Segment Start: DATASET ENTRIES

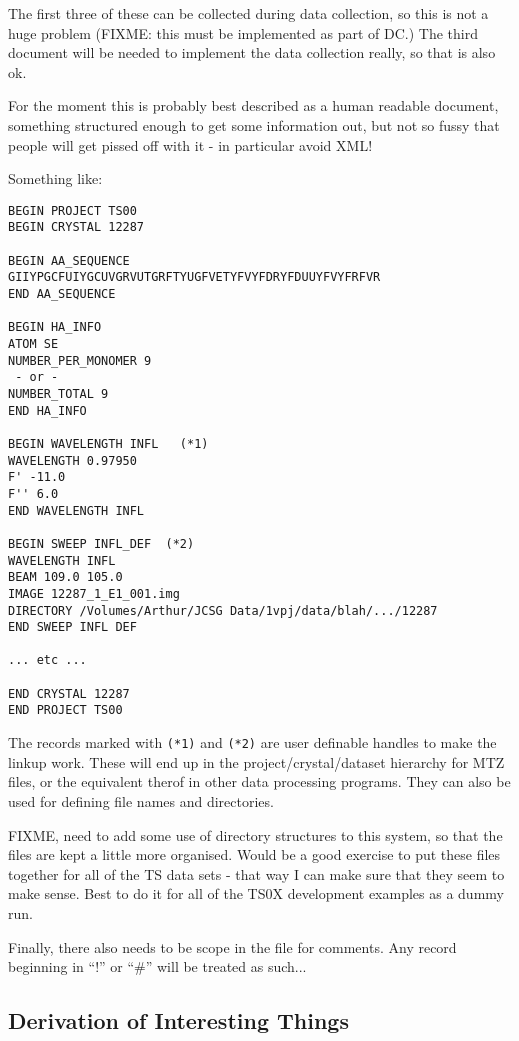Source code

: \documentclass[a4paper, 11pt]{article}
\begin{document}
\noindent
The first three of these can be collected during data collection, so this is
not a huge problem (FIXME: this must be implemented as part of DC.) The
third document will be needed to implement the data collection really, so
that is also ok.

For the moment this is probably best described as a human readable document,
something structured enough to get some information out, but not so fussy
that people will get pissed off with it - in particular avoid XML!

Something like:

\begin{verbatim}
BEGIN PROJECT TS00
BEGIN CRYSTAL 12287

BEGIN AA_SEQUENCE
GIIYPGCFUIYGCUVGRVUTGRFTYUGFVETYFVYFDRYFDUUYFVYFRFVR
END AA_SEQUENCE

BEGIN HA_INFO
ATOM SE
NUMBER_PER_MONOMER 9
 - or -
NUMBER_TOTAL 9
END HA_INFO

BEGIN WAVELENGTH INFL   (*1)
WAVELENGTH 0.97950
F' -11.0
F'' 6.0
END WAVELENGTH INFL

BEGIN SWEEP INFL_DEF  (*2)
WAVELENGTH INFL
BEAM 109.0 105.0
IMAGE 12287_1_E1_001.img
DIRECTORY /Volumes/Arthur/JCSG Data/1vpj/data/blah/.../12287
END SWEEP INFL DEF

... etc ...

END CRYSTAL 12287
END PROJECT TS00
\end{verbatim}

\noindent
The records marked with \verb|(*1)| and \verb|(*2)| are user definable handles
to make the linkup work. These will end up in the project/crystal/dataset
hierarchy for MTZ files, or the equivalent therof in other data processing
programs. They can also be used for defining file names and directories.

FIXME, need to add some use of directory structures to this system,
so that the files are kept a little more organised. Would be a good 
exercise to put these files together for all of the TS data sets -
that way I can make sure that they seem to make sense. Best to do it 
for all of the TS0X development examples as a dummy run.

Finally, there also needs to be scope in the file for comments. Any record
beginning in ``!'' or ``\#'' will be treated as such...

\subsection{Derivation of Interesting Things}
\end{document}

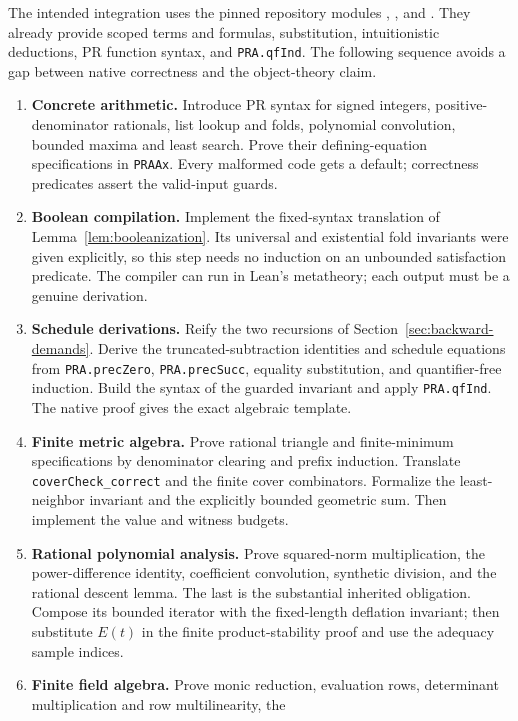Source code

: The intended integration uses the pinned repository modules
, , and 
\cite{repo-core}. They already provide scoped terms and formulas,
substitution, intuitionistic deductions, PR function syntax, and
\texttt{PRA.qfInd}. The following sequence avoids a gap between
native correctness and the object-theory claim.
\begin{enumerate}
\item \textbf{Concrete arithmetic.} Introduce PR syntax for signed
integers, positive-denominator rationals, list lookup and folds,
polynomial convolution, bounded maxima and least search. Prove their
defining-equation specifications in \texttt{PRAAx}. Every malformed code
gets a default; correctness predicates assert the valid-input guards.
\item \textbf{Boolean compilation.} Implement the fixed-syntax
translation of Lemma~\ref{lem:booleanization}. Its universal and
existential fold invariants were given explicitly, so this step needs
no induction on an unbounded satisfaction predicate. The compiler can
run in Lean's metatheory; each output must be a genuine derivation.
\item \textbf{Schedule derivations.} Reify the two recursions of
Section~\ref{sec:backward-demands}. Derive the truncated-subtraction
identities and schedule equations from \texttt{PRA.precZero},
\texttt{PRA.precSucc}, equality substitution, and quantifier-free
induction. Build the syntax of the guarded invariant and apply
\texttt{PRA.qfInd}. The native proof gives the exact algebraic template.
\item \textbf{Finite metric algebra.} Prove rational triangle and
finite-minimum specifications by denominator clearing and prefix
induction. Translate \texttt{coverCheck\_correct} and the finite cover
combinators. Formalize the least-neighbor invariant and the explicitly
bounded geometric sum. Then implement the value and witness budgets.
\item \textbf{Rational polynomial analysis.} Prove squared-norm
multiplication, the power-difference identity, coefficient convolution,
synthetic division, and the rational descent lemma. The last is the
substantial inherited obligation. Compose its bounded iterator with
the fixed-length deflation invariant; then substitute $E(t)$ in the
finite product-stability proof and use the adequacy sample indices.
\item \textbf{Finite field algebra.} Prove monic reduction, evaluation
rows, determinant multiplication and row multilinearity, the

\end{enumerate}
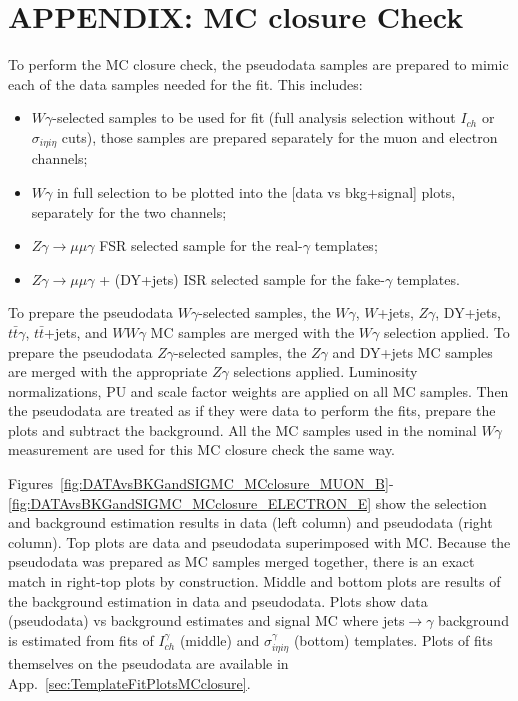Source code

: \section{APPENDIX: MC closure Check}
\label{sec:MCclosureCheck}

To perform the MC closure check, the pseudodata samples are prepared to mimic each of the data samples needed for the fit. This includes:
\begin{itemize}
  \item $W\gamma$-selected samples to be used for fit (full analysis selection without $I_{ch}$ or $\sigma_{i\eta i\eta}$ cuts), those samples are prepared separately for the muon and electron channels;
  \item $W\gamma$ in full selection to be plotted into the [data vs bkg+signal] plots, separately for the two channels;
  \item $Z\gamma\rightarrow\mu\mu\gamma$ FSR selected sample for the real-$\gamma$ templates;
  \item $Z\gamma\rightarrow\mu\mu\gamma$ + (DY+jets) ISR selected sample for the fake-$\gamma$ templates.
\end{itemize}

To prepare the pseudodata $W\gamma$-selected samples, the $W\gamma$, $W$+jets, $Z\gamma$, DY+jets, $t\bar{t}\gamma$, $t\bar{t}$+jets, and $WW\gamma$ MC samples are merged with the $W\gamma$ selection applied. To prepare the pseudodata $Z\gamma$-selected samples, the $Z\gamma$ and DY+jets MC samples are merged with the appropriate $Z\gamma$ selections applied. Luminosity normalizations, PU and scale factor weights are applied on all MC samples. Then the pseudodata are treated as if they were data to perform the fits, prepare the plots and subtract the background. All the MC samples used in the nominal $W\gamma$ measurement are used for this MC closure check the same way.

Figures~\ref{fig:DATAvsBKGandSIGMC_MCclosure_MUON_B}-\ref{fig:DATAvsBKGandSIGMC_MCclosure_ELECTRON_E} show the selection and background estimation results in data (left column) and pseudodata (right column). Top plots are data and pseudodata superimposed with MC. Because the pseudodata was prepared as MC samples merged together, there is an exact match in right-top plots by construction. Middle and bottom plots are results of the background estimation in data and pseudodata. Plots show data (pseudodata) vs background estimates and signal MC where jets$\rightarrow\gamma$ background is estimated from fits of $I_{ch}^{\gamma}$ (middle) and  $\sigma_{i\eta i\eta}^{\gamma}$ (bottom) templates. Plots of fits themselves on the pseudodata are available in App.~\ref{sec:TemplateFitPlotsMCclosure}.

Segment End: DATASET ENTRIES

What is needed is every line of the data above, set down exactly but with the images left out.

▶ [OUTPUT OF THE EXERCISE]:
Source code

: \documentclass[a4paper, 11pt]{article}
\begin{document}
\noindent
The first three of these can be collected during data collection, so this is
not a huge problem (FIXME: this must be implemented as part of DC.) The
third document will be needed to implement the data collection really, so
that is also ok.

For the moment this is probably best described as a human readable document,
something structured enough to get some information out, but not so fussy
that people will get pissed off with it - in particular avoid XML!

Something like:

\begin{verbatim}
BEGIN PROJECT TS00
BEGIN CRYSTAL 12287

BEGIN AA_SEQUENCE
GIIYPGCFUIYGCUVGRVUTGRFTYUGFVETYFVYFDRYFDUUYFVYFRFVR
END AA_SEQUENCE

BEGIN HA_INFO
ATOM SE
NUMBER_PER_MONOMER 9
 - or -
NUMBER_TOTAL 9
END HA_INFO

BEGIN WAVELENGTH INFL   (*1)
WAVELENGTH 0.97950
F' -11.0
F'' 6.0
END WAVELENGTH INFL

BEGIN SWEEP INFL_DEF  (*2)
WAVELENGTH INFL
BEAM 109.0 105.0
IMAGE 12287_1_E1_001.img
DIRECTORY /Volumes/Arthur/JCSG Data/1vpj/data/blah/.../12287
END SWEEP INFL DEF

... etc ...

END CRYSTAL 12287
END PROJECT TS00
\end{verbatim}

\noindent
The records marked with \verb|(*1)| and \verb|(*2)| are user definable handles
to make the linkup work. These will end up in the project/crystal/dataset
hierarchy for MTZ files, or the equivalent therof in other data processing
programs. They can also be used for defining file names and directories.

FIXME, need to add some use of directory structures to this system,
so that the files are kept a little more organised. Would be a good 
exercise to put these files together for all of the TS data sets -
that way I can make sure that they seem to make sense. Best to do it 
for all of the TS0X development examples as a dummy run.

Finally, there also needs to be scope in the file for comments. Any record
beginning in ``!'' or ``\#'' will be treated as such...

\subsection{Derivation of Interesting Things}
\end{document}

Source code

: The intended integration uses the pinned repository modules
, , and 
\cite{repo-core}. They already provide scoped terms and formulas,
substitution, intuitionistic deductions, PR function syntax, and
\texttt{PRA.qfInd}. The following sequence avoids a gap between
native correctness and the object-theory claim.
\begin{enumerate}
\item \textbf{Concrete arithmetic.} Introduce PR syntax for signed
integers, positive-denominator rationals, list lookup and folds,
polynomial convolution, bounded maxima and least search. Prove their
defining-equation specifications in \texttt{PRAAx}. Every malformed code
gets a default; correctness predicates assert the valid-input guards.
\item \textbf{Boolean compilation.} Implement the fixed-syntax
translation of Lemma~\ref{lem:booleanization}. Its universal and
existential fold invariants were given explicitly, so this step needs
no induction on an unbounded satisfaction predicate. The compiler can
run in Lean's metatheory; each output must be a genuine derivation.
\item \textbf{Schedule derivations.} Reify the two recursions of
Section~\ref{sec:backward-demands}. Derive the truncated-subtraction
identities and schedule equations from \texttt{PRA.precZero},
\texttt{PRA.precSucc}, equality substitution, and quantifier-free
induction. Build the syntax of the guarded invariant and apply
\texttt{PRA.qfInd}. The native proof gives the exact algebraic template.
\item \textbf{Finite metric algebra.} Prove rational triangle and
finite-minimum specifications by denominator clearing and prefix
induction. Translate \texttt{coverCheck\_correct} and the finite cover
combinators. Formalize the least-neighbor invariant and the explicitly
bounded geometric sum. Then implement the value and witness budgets.
\item \textbf{Rational polynomial analysis.} Prove squared-norm
multiplication, the power-difference identity, coefficient convolution,
synthetic division, and the rational descent lemma. The last is the
substantial inherited obligation. Compose its bounded iterator with
the fixed-length deflation invariant; then substitute $E(t)$ in the
finite product-stability proof and use the adequacy sample indices.
\item \textbf{Finite field algebra.} Prove monic reduction, evaluation
rows, determinant multiplication and row multilinearity, the

\end{enumerate}
Source code

: \section{APPENDIX: MC closure Check}
\label{sec:MCclosureCheck}

To perform the MC closure check, the pseudodata samples are prepared to mimic each of the data samples needed for the fit. This includes:
\begin{itemize}
  \item $W\gamma$-selected samples to be used for fit (full analysis selection without $I_{ch}$ or $\sigma_{i\eta i\eta}$ cuts), those samples are prepared separately for the muon and electron channels;
  \item $W\gamma$ in full selection to be plotted into the [data vs bkg+signal] plots, separately for the two channels;
  \item $Z\gamma\rightarrow\mu\mu\gamma$ FSR selected sample for the real-$\gamma$ templates;
  \item $Z\gamma\rightarrow\mu\mu\gamma$ + (DY+jets) ISR selected sample for the fake-$\gamma$ templates.
\end{itemize}

To prepare the pseudodata $W\gamma$-selected samples, the $W\gamma$, $W$+jets, $Z\gamma$, DY+jets, $t\bar{t}\gamma$, $t\bar{t}$+jets, and $WW\gamma$ MC samples are merged with the $W\gamma$ selection applied. To prepare the pseudodata $Z\gamma$-selected samples, the $Z\gamma$ and DY+jets MC samples are merged with the appropriate $Z\gamma$ selections applied. Luminosity normalizations, PU and scale factor weights are applied on all MC samples. Then the pseudodata are treated as if they were data to perform the fits, prepare the plots and subtract the background. All the MC samples used in the nominal $W\gamma$ measurement are used for this MC closure check the same way.

Figures~\ref{fig:DATAvsBKGandSIGMC_MCclosure_MUON_B}-\ref{fig:DATAvsBKGandSIGMC_MCclosure_ELECTRON_E} show the selection and background estimation results in data (left column) and pseudodata (right column). Top plots are data and pseudodata superimposed with MC. Because the pseudodata was prepared as MC samples merged together, there is an exact match in right-top plots by construction. Middle and bottom plots are results of the background estimation in data and pseudodata. Plots show data (pseudodata) vs background estimates and signal MC where jets$\rightarrow\gamma$ background is estimated from fits of $I_{ch}^{\gamma}$ (middle) and  $\sigma_{i\eta i\eta}^{\gamma}$ (bottom) templates. Plots of fits themselves on the pseudodata are available in App.~\ref{sec:TemplateFitPlotsMCclosure}.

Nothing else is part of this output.